Chapter 12. C++ Wrapper API

Although many of the example applications described throughout this book have been developed using the programming language C++, we have focused exclusively on the OpenCL C API for controlling the OpenCL component. This chapter changes this by introducing the OpenCL C++ Wrapper API, a thin layer built on top of the OpenCL C API that is designed to reduce effort for some tasks, such as reference counting an OpenCL object, using C++.

The C++ Wrapper API was designed to be distributed in a single header file, and because it is built on top of the OpenCL C API, it can make no additional requirements on an OpenCL implementation. The interface is contained within a single C++ header, cl.hpp, and all definitions are contained within a single namespace, cl. There is no additional requirement to include cl.h. The specification can be downloaded from the Khronos Web site: www.khronos.org/registry/cl/specs/opencl-cplusplus-1.1.pdf.

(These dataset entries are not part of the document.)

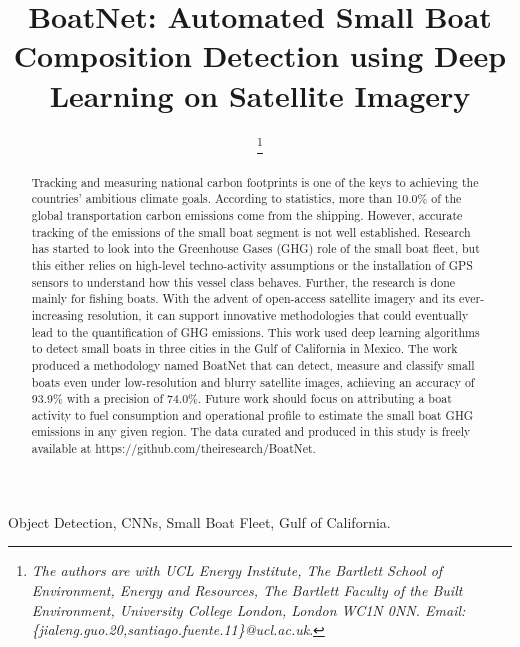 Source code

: \documentclass[lettersize,journal]{IEEEtran}
\begin{document}
\title{BoatNet: Automated Small Boat Composition Detection using Deep Learning on Satellite Imagery}

\author{

\thanks{\textit{
The authors are with UCL Energy Institute, The Bartlett School of Environment, Energy and Resources, The Bartlett Faculty of the Built Environment, University College London, London WC1N 0NN. Email: \{jialeng.guo.20,santiago.fuente.11\}@ucl.ac.uk}.} 
}



\maketitle

\begin{abstract}
Tracking and measuring national carbon footprints is one of the keys to achieving the countries' ambitious climate goals. According to statistics, more than 10.0\% of the global transportation carbon emissions come from the shipping. However, accurate tracking of the emissions of the small boat segment is not well established. Research has started to look into the Greenhouse Gases (GHG) role of the small boat fleet, but this either relies on high-level techno-activity assumptions or the installation of GPS sensors to understand how this vessel class behaves. Further, the research is done mainly for fishing boats. With the advent of open-access satellite imagery and its ever-increasing resolution, it can support innovative methodologies that could eventually lead to the quantification of GHG emissions. This work used deep learning algorithms to detect small boats in three cities in the Gulf of California in Mexico. The work produced a methodology named BoatNet that can detect, measure and classify small boats even under low-resolution and blurry satellite images, achieving an accuracy of 93.9\% with a precision of 74.0\%. Future work should focus on attributing a boat activity to fuel consumption and operational profile to estimate the small boat GHG emissions in any given region. The data curated and produced in this study is freely available at https://github.com/theiresearch/BoatNet.
\end{abstract}


\begin{IEEEkeywords}
Object Detection, CNNs, Small Boat Fleet, Gulf of California.
\end{IEEEkeywords}
\end{document}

To use the C++ Wrapper API (or just the OpenCL C API, for that matter), the application should include the line

#include <cl.hpp>

C++ Wrapper API Overview

The C++ API is divided into a number of classes that have a corresponding mapping to an OpenCL C type; for example, there is a cl::Memory class that maps to cl_mem in OpenCL C. However, when possible the C++ API uses inheritance to provide an extra level of type abstraction; for example, the class cl::Buffer derives from the base class cl::Memory and represents the 1D memory subclass of all possible OpenCL memory objects, as described in Chapter 7. The class hierarchy is shown in Figure 12.1.

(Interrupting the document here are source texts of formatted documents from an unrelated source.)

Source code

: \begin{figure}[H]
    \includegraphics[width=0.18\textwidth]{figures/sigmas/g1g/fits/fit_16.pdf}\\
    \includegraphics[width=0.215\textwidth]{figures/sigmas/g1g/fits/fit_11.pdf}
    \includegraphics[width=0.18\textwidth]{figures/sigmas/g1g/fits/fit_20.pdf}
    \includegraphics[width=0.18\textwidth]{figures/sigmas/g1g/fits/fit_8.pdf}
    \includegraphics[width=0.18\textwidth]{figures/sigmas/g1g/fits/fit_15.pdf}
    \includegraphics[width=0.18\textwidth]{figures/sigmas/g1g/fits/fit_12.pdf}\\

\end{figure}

Figure 12.1 C++ Wrapper API class hierarchy

image

In general, there is a straightforward mapping from the C++ class type to the underlying OpenCL C type, and in these cases the underlying C type can be accessed through the operator (). For example, the following code gets the first OpenCL platform and queries the underlying OpenCL C type, cl_platform, assigning it to the variable platform:

std::vector<cl::Platform> platformList;
cl::Platform::get(&platformList);
cl_platform platform = platformList[0]();

In practice it should be possible to stay completely within the C++ Wrapper API, but sometimes an application can work only with the C API—for example, to call a third-party library—and in this case the () operator can be used. It is important to note that the C++ API will track the assignment of OpenCL objects defined via the class API and as such perform any required reference counting, but this breaks down with the application of the () operator. In this case the application must ensure that necessary calls to clRetainXX()/clReleaseXX() are peformed to guarantee the correctness of the program. This is demostrated in the following code:

extern void someFunction(cl_program);

cl_platform platform;
{
  std::vector<cl::Platform> platformList;
  cl::Platform::get(&platformList);
  platform = platformList[0]();

  someFunction(platform); // safe call
}

someFunction(platform); // not safe

The final line of this example is not safe because the vector platformList has been destroyed on exiting the basic block and thus an implicit call to clReleasePlatform for each platform in platformList happened, allowing the underlying OpenCL implementation to release any associated memory.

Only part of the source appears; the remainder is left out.